This is probably how you should think about buying any stock.
In his 50th annual letter to shareholders, Berkshire Hathaway chairman Warren Buffett spoke about the company’s next 50 years.
He’s confident that Berkshire won’t experience major financial problems and that the company’s value will continue to grow over time.
Buffett also had some advice for investors that want to buy into the company.
Here’s what Buffett would like investors to consider before buying Berkshire stock:
- Don’t buy the stock if the price is too high. He writes: “If an investor’s entry point into Berkshire stock is unusually high — at a price, say, approaching double book value, which Berkshire shares have occasionally reached — it may well be many years before the investor can realise a profit.” If the price is slightly above the level at which Berkshire would repurchase its shares, then investors should profit “within a reasonable period of time.”

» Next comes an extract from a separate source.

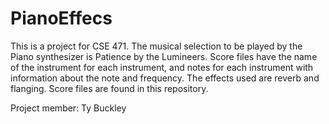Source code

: # PianoEffecs

This is a project for CSE 471. The musical selection to be played by the Piano synthesizer is Patience by the Lumineers. Score files have the name of the instrument for each instrument, and notes for each instrument with information about the note and frequency. The effects used are reverb and flanging. Score files are found in this repository.

Project member: Ty Buckley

- If your plan is to sell the stock within two years of buying, Buffett says you’re on your own. That’s because your returns would depend more on how the broader stock market performs than on the value of your Berkshire shares within that short period. “Since I know of no way to reliably predict market movements, I recommend that you purchase Berkshire shares only if you expect to hold them for at least five years,” he writes. “Those who seek short-term profits should look elsewhere.”
- Berkshire shares should not be bought with leverage. No one knows when the next big market crash will happen, and since 1965, stocks have fallen more than 50% from their top three times. Whenever something similar happens again, Buffett says Berkshire shareholders should be mostly fine, but it will be “disastrous” for speculators using borrowed money.
Berkshire’s Class A shares, at over $US220,000 a piece, are the priciest in the world. The more-affordable Class B shares were trading little changed at around $US146 per share on Monday afternoon.
So, even though you’ll never invest like Buffett, these are his tips for maybe profiting from his company.